Read Myself Back to Life
I had always had a voracious appetite for stacks of books, devouring them one by one. Not only was I a fast reader, I wasn’t a picky reader. I welcomed all genres. My eyes were bigger than my stomach as I’d carefully ring out my incredibly large portions of literature. The passion for new stories and characters to swirl around in my mind like noodles on a fork fueled me through otherwise dull, mandated curriculum. I couldn't wait for the moment I could escape into an imaginive smorgasbord and binge.
I never would have phathomed a time when I didn’t want to read, but it happened.
After my mother unexpectedly passed last year, I was left with a stack of her books that were simultaneously cigarette smoke infused and crinkled at the edges from the steam of her baths she would read them in. The titles leered at me from the corner where I stacked them, reminding me of the stories she’d never know the endings of.
I’d completely lost my appetite.
When I’d feel peckish, I would look for books in grief and loss. All the titles seemed so pithy and obvious. They all insinuated the suck of the moment but the need to push forward.
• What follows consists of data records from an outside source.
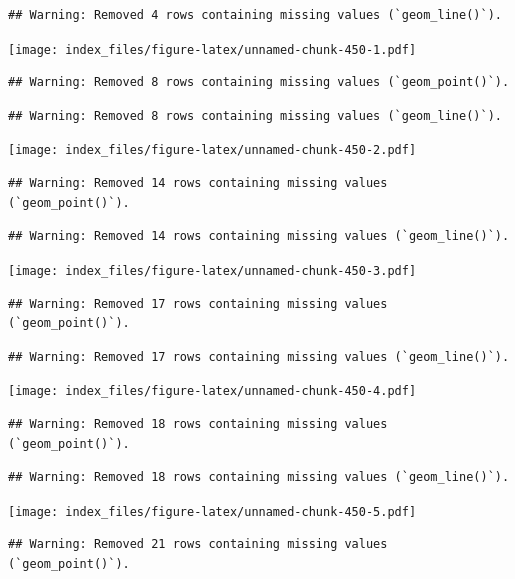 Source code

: \documentclass[
]{article}
\begin{document}
\begin{verbatim}
## Warning: Removed 4 rows containing missing values (`geom_line()`).
\end{verbatim}

\texttt{[image: index\_files/figure-latex/unnamed-chunk-450-1.pdf]}

\begin{verbatim}
## Warning: Removed 8 rows containing missing values (`geom_point()`).
\end{verbatim}

\begin{verbatim}
## Warning: Removed 8 rows containing missing values (`geom_line()`).
\end{verbatim}

\texttt{[image: index\_files/figure-latex/unnamed-chunk-450-2.pdf]}

\begin{verbatim}
## Warning: Removed 14 rows containing missing values (`geom_point()`).
\end{verbatim}

\begin{verbatim}
## Warning: Removed 14 rows containing missing values (`geom_line()`).
\end{verbatim}

\texttt{[image: index\_files/figure-latex/unnamed-chunk-450-3.pdf]}

\begin{verbatim}
## Warning: Removed 17 rows containing missing values (`geom_point()`).
\end{verbatim}

\begin{verbatim}
## Warning: Removed 17 rows containing missing values (`geom_line()`).
\end{verbatim}

\texttt{[image: index\_files/figure-latex/unnamed-chunk-450-4.pdf]}

\begin{verbatim}
## Warning: Removed 18 rows containing missing values (`geom_point()`).
\end{verbatim}

\begin{verbatim}
## Warning: Removed 18 rows containing missing values (`geom_line()`).
\end{verbatim}

\texttt{[image: index\_files/figure-latex/unnamed-chunk-450-5.pdf]}

\begin{verbatim}
## Warning: Removed 21 rows containing missing values (`geom_point()`).
\end{verbatim}
\end{document}
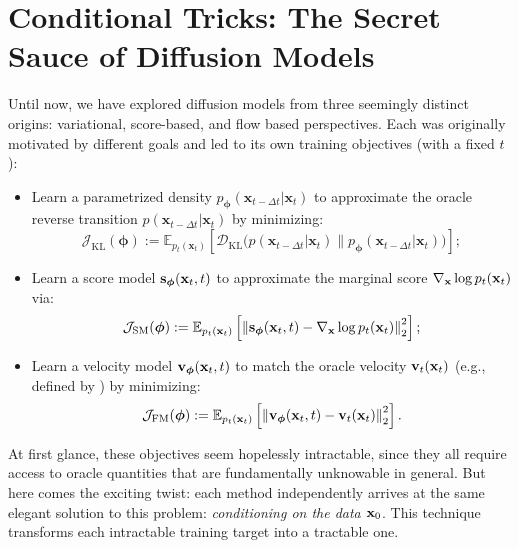 \section{Conditional Tricks: The Secret Sauce of Diffusion Models}\label{sec:conditional-trick}
Until now, we have explored diffusion models from three seemingly distinct origins: variational, score-based, and flow based perspectives. Each was originally motivated by different goals and led to its own training objectives (with a fixed $t$):
\begin{itemize}
    \item {} Learn a parametrized density $p_{\bm{\phi}}(\mathbf{x}_{t-\Delta t}|\mathbf{x}_t)$ to approximate the oracle reverse transition $p(\mathbf{x}_{t-\Delta t}|\mathbf{x}_t)$ by minimizing:
    \[
    \mathcal{J}_{\text{KL}}(\bm{\phi}) := \mathbb{E}_{p_t(\mathbf{x}_t)}\left[
        \mathcal{D}_{\mathrm{KL}}\big(p(\mathbf{x}_{t-\Delta t}|\mathbf{x}_t) \| p_{\bm{\phi}}(\mathbf{x}_{t-\Delta t}|\mathbf{x}_t)\big)
    \right];
    \]
    \item {} Learn a score model $\rvs_{\bm{\phi}}(\rvx_t, t)$ to approximate the marginal score $\nabla_{\rvx} \log p_t(\rvx_t)$ via:
    \[
    \mathcal{J}_{\text{SM}}(\bm{\phi}) := \mathbb{E}_{p_t(\rvx_t)}\left[
       \left\| \rvs_{\bm{\phi}}(\rvx_t, t) - \nabla_{\rvx} \log p_t(\rvx_t) \right\|_2^2
    \right];
    \]
    \item {} Learn a velocity model $\rvv_{\bm{\phi}}(\rvx_t, t)$ to match the oracle velocity $\rvv_t(\rvx_t)$ (e.g., defined by ) by minimizing:
    \[
    \mathcal{J}_{\text{FM}}(\bm{\phi}) := \mathbb{E}_{p_t(\rvx_t)} \left[
        \left\| \rvv_{\bm{\phi}}(\rvx_t, t) - \rvv_t(\rvx_t) \right\|_2^2
    \right].
    \]
\end{itemize}

At first glance, these objectives seem hopelessly intractable, since they all require access to oracle quantities that are fundamentally unknowable in general. But here comes the exciting twist: each method independently arrives at the same elegant solution to this problem: \emph{conditioning on the data $\rvx_0$}. This technique transforms each intractable training target into a tractable one.



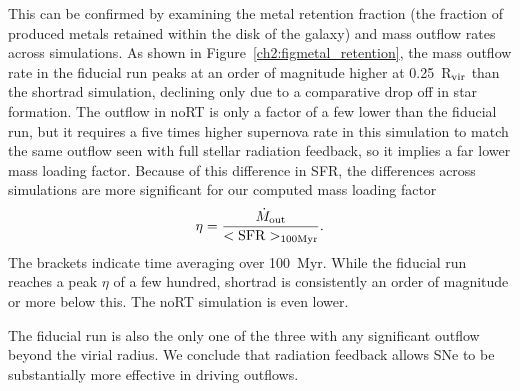 This can be confirmed by examining the metal retention fraction (the fraction of produced metals retained within the disk of the galaxy) and mass outflow rates across simulations. As shown in Figure~\ref{ch2:figmetal_retention}, the mass outflow rate in the fiducial run peaks at an order of magnitude higher at 0.25~R$_{\rm vir}$ than the shortrad simulation, declining only due to a comparative drop off in star formation. The outflow in noRT is only a factor of a few lower than the fiducial run, but it requires a five times higher supernova rate in this simulation to match the same outflow seen with full stellar radiation feedback, so it implies a far lower mass loading factor. Because of this difference in SFR,
the differences across simulations are more significant for our computed mass loading factor
\begin{equation}
    \eta = \frac{ \dot{M}_{\rm out}}{ <\rm{SFR}>_{100 \rm{Myr}}}.
\end{equation} The brackets indicate time averaging over 100~Myr.
%
While the fiducial run reaches a peak $\eta$ of a few hundred, shortrad is consistently an order of magnitude or more below this. The noRT simulation is even lower.

The fiducial run is also the only one of the three with any significant outflow beyond the virial radius. We conclude that radiation feedback allows SNe to be substantially more effective in driving outflows.

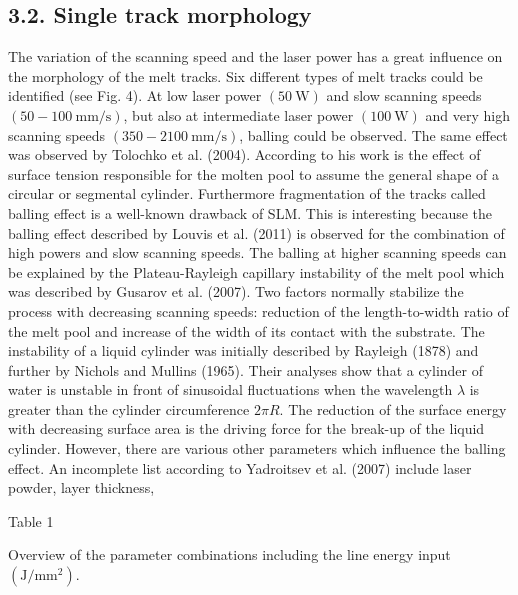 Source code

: \documentclass[10pt]{article}
\begin{document}
\subsection*{3.2. Single track morphology}
The variation of the scanning speed and the laser power has a great influence on the morphology of the melt tracks. Six different types of melt tracks could be identified (see Fig. 4). At low laser power $(50 \mathrm{~W})$ and slow scanning speeds $(50-100 \mathrm{~mm} / \mathrm{s})$, but also at intermediate laser power $(100 \mathrm{~W})$ and very high scanning speeds $(350-2100 \mathrm{~mm} / \mathrm{s})$, balling could be observed. The same effect was observed by Tolochko et al. (2004). According to his work is the effect of surface tension responsible for the molten pool to assume the general shape of a circular or segmental cylinder. Furthermore fragmentation of the tracks called balling effect is a well-known drawback of SLM. This is interesting because the balling effect described by Louvis et al. (2011) is observed for the combination of high powers and slow scanning speeds. The balling at higher scanning speeds can be explained by the Plateau-Rayleigh capillary instability of the melt pool which was described by Gusarov et al. (2007). Two factors normally stabilize the process with decreasing scanning speeds: reduction of the length-to-width ratio of the melt pool and increase of the width of its contact with the substrate. The instability of a liquid cylinder was initially described by Rayleigh (1878) and further by Nichols and Mullins (1965). Their analyses show that a cylinder of water is unstable in front of sinusoidal fluctuations when the wavelength $\lambda$ is greater than the cylinder circumference $2 \pi R$. The reduction of the surface energy with decreasing surface area is the driving force for the break-up of the liquid cylinder. However, there are various other parameters which influence the balling effect. An incomplete list according to Yadroitsev et al. (2007) include laser powder, layer thickness,

Table 1

Overview of the parameter combinations including the line energy input $\left(\mathrm{J} / \mathrm{mm}^{2}\right)$.
\end{document}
I couldn’t even be bothered to read the synopsis of most of the titles. I then came across C.S Lewis’ A Grief Observed. This was more of where I was; an outsider of my own life that currently went from dawn to dusk, waning between being catatonic or complete riddled with anxiety.
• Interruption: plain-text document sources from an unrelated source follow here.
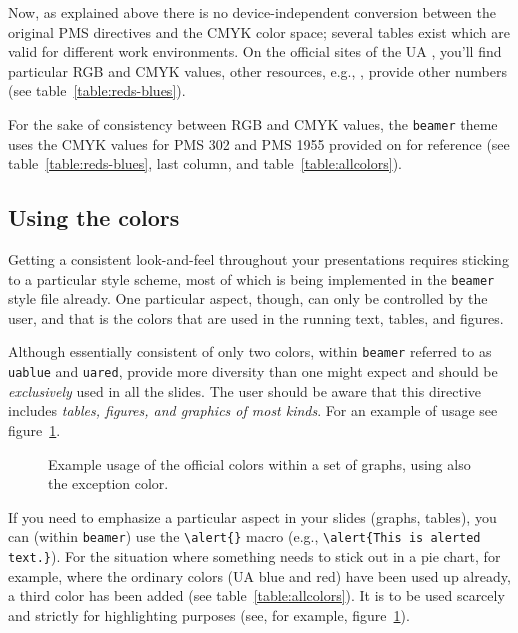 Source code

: Now, as explained above there is no device-independent conversion between the
original PMS directives and the CMYK color space; several tables exist which
are valid for different work environments. On the official sites of the UA
\cite{KAN::}, you'll find particular RGB and CMYK values, other resources,
e.g., \cite{::TDC}, provide other numbers (see table~\ref{table:reds-blues}).

For the sake of consistency between RGB and CMYK values, the \texttt{beamer}
theme uses the CMYK values for PMS 302 and PMS 1955 provided on \cite{::TDC}
for reference (see table~\ref{table:reds-blues}, last column, and
table~\ref{table:allcolors}).


\subsection{Using the colors}\label{subsection:usingthecolors}

Getting a consistent look-and-feel throughout your presentations requires
sticking to a particular style scheme, most of which is being implemented in
the \texttt{beamer} style file already. One particular aspect, though, can only
be controlled by the user, and that is the colors that are used in the running
text, tables, and figures.

Although essentially consistent of only two colors, within \texttt{beamer}
referred to as \lstinline!uablue! and \lstinline!uared!, provide more diversity
than one might expect and should be  \emph{exclusively} used  in all the
slides. The user should be aware that this directive includes \emph{tables,
figures, and graphics of most kinds}. For an example of usage see
figure~\ref{fig:coloredgraphs}.

\begin{figure}
\setlength{\figurewidth}{10cm}
\setlength{\figureheight}{5cm}
\centering

\caption{Example usage of the official colors within a set of graphs, using
also the exception color.}
\label{fig:coloredgraphs}
\end{figure}

If you need to emphasize a particular aspect in your slides (graphs, tables),
you can (within \texttt{beamer}) use the \lstinline!\alert{}! macro (e.g.,
\lstinline!\alert{This is alerted text.}!). For the situation where something
needs to stick out in a pie chart, for example, where the ordinary colors (UA
blue and red) have been used up already, a third color has been added (see
table~\ref{table:allcolors}). It is to be used scarcely and strictly for
highlighting purposes (see, for example, figure~\ref{fig:coloredgraphs}).


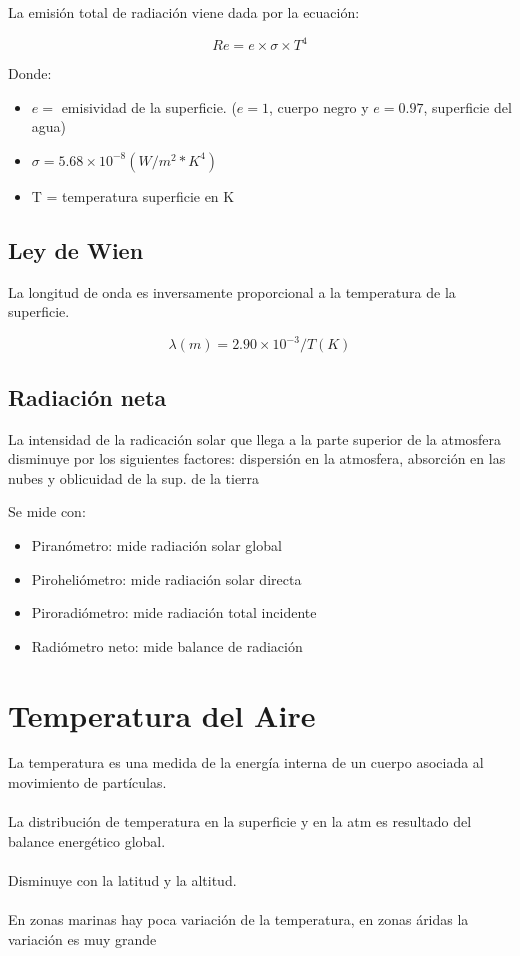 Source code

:La emisión total de radiación viene dada por la ecuación: 

\begin{equation}
    Re = e \times \sigma \times T^4
\end{equation}

Donde:
\begin{itemize}
    \item $e = $ emisividad de la superficie. ($e = 1$, cuerpo negro y $e = 0.97$, superficie del agua)
    \item $\sigma = 5.68 \times 10^{-8} (W/m^2 * K^4)$
    \item T = temperatura superficie en K  
\end{itemize}

\subsection{Ley de Wien}
La longitud de onda es inversamente proporcional a la temperatura de la superficie.

\begin{equation}
    \lambda (m) = 2.90 \times 10^{-3} / T (K)
\end{equation}

\subsection{Radiación neta}

La intensidad de la radicación solar que llega a la parte superior de la atmosfera disminuye por los siguientes factores: dispersión en la atmosfera, absorción en las nubes y oblicuidad de la sup. de la tierra

Se mide con:
\begin{itemize}
    \item Piranómetro: mide radiación solar global
    \item Piroheliómetro: mide radiación solar directa
    \item Piroradiómetro: mide radiación total incidente 
    \item Radiómetro neto: mide balance de radiación 
\end{itemize}

\section{Temperatura del Aire}

La temperatura es una medida de la energía interna de un cuerpo asociada al movimiento de partículas.
\\\\
La distribución de temperatura en la superficie y en la atm es resultado del balance energético global.
\\\\
Disminuye con la latitud y la altitud.
\\\\
En zonas marinas hay poca variación de la temperatura, en zonas áridas la variación es muy grande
He spoke of the loss of his wife in words that made complete sense. He said losing a loved one is like an amputation and I had felt the tentacles of my being being lopped off with every passing day. He said there is laziness in grief and it was enough to raise me from my unshowered permanence on the couch in agreement. He said his wife’s absence was like the sky and covered everything and I too felt blanketed yet, also under the crippling weight of being in my own body without her.
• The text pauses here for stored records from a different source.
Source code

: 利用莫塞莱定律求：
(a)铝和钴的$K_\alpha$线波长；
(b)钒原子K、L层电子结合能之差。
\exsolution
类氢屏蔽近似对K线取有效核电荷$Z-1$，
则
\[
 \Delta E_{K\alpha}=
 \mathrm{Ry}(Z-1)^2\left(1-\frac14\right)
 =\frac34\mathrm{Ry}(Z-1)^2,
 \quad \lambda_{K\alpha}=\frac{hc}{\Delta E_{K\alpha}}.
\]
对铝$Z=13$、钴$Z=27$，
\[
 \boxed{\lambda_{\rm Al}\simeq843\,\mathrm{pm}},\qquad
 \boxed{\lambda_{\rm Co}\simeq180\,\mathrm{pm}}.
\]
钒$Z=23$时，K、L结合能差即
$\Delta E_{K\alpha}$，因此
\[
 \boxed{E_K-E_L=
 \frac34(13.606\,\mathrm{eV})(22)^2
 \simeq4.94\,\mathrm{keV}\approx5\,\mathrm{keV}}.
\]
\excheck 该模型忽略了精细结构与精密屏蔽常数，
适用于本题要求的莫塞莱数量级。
Before I could even ask myself if I was hungry for this content I had already taken it down and was dabbing crumbs with my fingers. Complete muscle memory and the heart kicked the brain into action without me interjecting. His tragically beautiful words spawned me little by little back to life; one that I was unwilling to live without my mom before. He met me were I was and let me sit in the painfully uncomfortable.
He fed my starving soul.
I’ve taken that lesson with me everyday since I first read A Grief Observed. I remember to meet myself where I am. Take the inventory. Do something, or sometimes, nothing. I meet people where they are too and often we are in very different places, but there is always room at the table for a good helping for when everything else just doesn’t sound appealing.